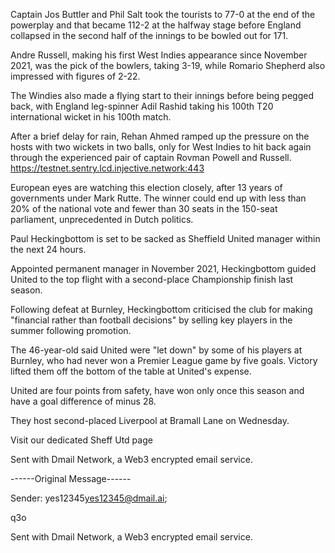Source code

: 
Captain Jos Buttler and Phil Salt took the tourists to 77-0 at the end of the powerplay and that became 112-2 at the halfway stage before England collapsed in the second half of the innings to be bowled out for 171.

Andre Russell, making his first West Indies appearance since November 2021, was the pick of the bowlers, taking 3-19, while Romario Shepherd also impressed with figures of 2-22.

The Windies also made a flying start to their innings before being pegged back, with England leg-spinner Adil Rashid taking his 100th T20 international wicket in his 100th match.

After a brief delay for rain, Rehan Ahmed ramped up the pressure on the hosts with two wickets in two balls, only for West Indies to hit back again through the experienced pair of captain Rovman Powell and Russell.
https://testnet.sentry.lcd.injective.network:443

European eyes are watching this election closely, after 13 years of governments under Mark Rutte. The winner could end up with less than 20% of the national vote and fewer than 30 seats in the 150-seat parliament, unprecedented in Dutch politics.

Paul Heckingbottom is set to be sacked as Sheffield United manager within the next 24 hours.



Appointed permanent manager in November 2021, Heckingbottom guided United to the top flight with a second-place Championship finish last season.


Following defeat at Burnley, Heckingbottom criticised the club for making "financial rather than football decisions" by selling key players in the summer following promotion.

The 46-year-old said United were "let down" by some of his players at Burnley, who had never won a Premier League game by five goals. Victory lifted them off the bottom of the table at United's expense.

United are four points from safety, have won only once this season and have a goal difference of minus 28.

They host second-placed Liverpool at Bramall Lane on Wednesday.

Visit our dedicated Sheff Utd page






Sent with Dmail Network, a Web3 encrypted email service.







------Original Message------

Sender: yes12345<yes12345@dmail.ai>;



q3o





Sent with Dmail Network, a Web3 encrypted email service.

---

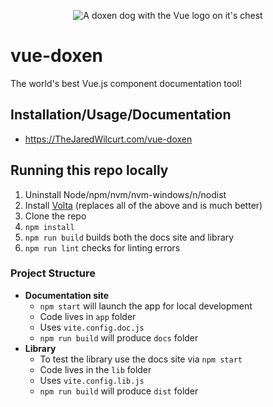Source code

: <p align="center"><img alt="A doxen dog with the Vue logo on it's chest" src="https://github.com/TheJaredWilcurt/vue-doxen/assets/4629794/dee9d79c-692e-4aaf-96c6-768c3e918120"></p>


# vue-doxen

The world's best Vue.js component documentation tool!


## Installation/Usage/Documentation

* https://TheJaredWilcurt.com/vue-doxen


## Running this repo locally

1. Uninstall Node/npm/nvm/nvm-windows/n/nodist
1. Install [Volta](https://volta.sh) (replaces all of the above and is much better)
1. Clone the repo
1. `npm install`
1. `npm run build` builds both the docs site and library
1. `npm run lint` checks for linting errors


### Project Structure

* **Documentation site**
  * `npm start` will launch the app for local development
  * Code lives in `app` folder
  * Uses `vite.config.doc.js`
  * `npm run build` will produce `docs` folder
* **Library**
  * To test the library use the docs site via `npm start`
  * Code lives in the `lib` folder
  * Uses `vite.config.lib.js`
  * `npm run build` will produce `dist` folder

--

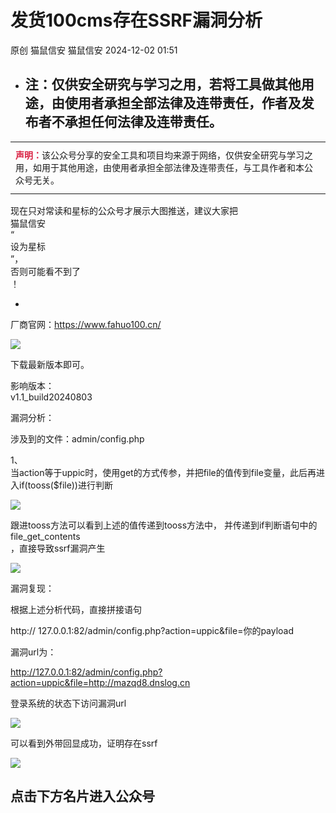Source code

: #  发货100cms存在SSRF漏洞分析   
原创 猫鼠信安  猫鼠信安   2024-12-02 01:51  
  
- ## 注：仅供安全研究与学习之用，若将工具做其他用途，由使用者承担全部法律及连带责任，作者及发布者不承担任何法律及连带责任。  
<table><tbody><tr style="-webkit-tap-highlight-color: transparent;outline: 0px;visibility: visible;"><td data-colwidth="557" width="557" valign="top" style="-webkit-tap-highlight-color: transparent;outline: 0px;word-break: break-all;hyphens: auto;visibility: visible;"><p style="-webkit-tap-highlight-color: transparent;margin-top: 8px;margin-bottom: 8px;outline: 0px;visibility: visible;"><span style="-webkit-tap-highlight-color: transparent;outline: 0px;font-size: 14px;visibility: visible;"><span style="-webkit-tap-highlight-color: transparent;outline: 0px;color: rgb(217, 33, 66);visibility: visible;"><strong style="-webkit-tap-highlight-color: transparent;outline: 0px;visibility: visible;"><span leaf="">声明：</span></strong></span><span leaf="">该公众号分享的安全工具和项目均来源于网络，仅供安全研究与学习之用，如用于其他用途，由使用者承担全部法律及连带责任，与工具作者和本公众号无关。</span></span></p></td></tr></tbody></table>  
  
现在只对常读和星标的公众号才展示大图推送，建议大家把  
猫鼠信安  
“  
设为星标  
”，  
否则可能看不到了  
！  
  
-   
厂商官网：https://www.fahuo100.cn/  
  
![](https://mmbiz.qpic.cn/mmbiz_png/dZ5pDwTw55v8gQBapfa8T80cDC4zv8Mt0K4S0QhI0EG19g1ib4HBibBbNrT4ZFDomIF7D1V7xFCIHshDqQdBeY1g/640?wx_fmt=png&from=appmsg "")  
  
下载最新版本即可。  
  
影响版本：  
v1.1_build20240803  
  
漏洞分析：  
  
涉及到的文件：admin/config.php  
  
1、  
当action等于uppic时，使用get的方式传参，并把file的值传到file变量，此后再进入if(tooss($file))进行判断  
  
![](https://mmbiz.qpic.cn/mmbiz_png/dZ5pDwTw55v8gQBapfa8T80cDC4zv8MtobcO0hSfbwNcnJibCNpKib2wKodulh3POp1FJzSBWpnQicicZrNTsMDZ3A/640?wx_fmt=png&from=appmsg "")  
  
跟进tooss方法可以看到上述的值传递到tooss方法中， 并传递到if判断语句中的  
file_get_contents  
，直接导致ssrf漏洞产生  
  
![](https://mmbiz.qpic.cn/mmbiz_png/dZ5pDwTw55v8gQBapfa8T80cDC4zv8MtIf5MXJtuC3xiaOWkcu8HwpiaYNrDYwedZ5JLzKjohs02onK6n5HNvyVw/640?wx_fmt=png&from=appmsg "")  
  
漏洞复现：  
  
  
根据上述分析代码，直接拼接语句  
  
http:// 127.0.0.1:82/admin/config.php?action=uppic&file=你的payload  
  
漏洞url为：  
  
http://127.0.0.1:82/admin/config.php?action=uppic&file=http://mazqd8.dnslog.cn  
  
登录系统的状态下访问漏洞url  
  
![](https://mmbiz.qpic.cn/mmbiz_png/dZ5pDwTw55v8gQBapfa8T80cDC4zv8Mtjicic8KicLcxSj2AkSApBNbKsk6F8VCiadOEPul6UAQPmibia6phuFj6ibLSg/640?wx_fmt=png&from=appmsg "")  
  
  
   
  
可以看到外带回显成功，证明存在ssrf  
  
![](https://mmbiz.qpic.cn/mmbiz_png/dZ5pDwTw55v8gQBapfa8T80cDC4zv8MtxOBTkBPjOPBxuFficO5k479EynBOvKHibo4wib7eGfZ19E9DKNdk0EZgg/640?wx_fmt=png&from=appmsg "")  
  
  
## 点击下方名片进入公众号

What you are asked to do
Leave out every line above except those from the line with "可以看到外带回显成功，证明存在ssrf" up to and including the line with "## 点击下方名片进入公众号", and copy those exactly.

Answer section
可以看到外带回显成功，证明存在ssrf  
  
![](https://mmbiz.qpic.cn/mmbiz_png/dZ5pDwTw55v8gQBapfa8T80cDC4zv8MtxOBTkBPjOPBxuFficO5k479EynBOvKHibo4wib7eGfZ19E9DKNdk0EZgg/640?wx_fmt=png&from=appmsg "")  
  
  
## 点击下方名片进入公众号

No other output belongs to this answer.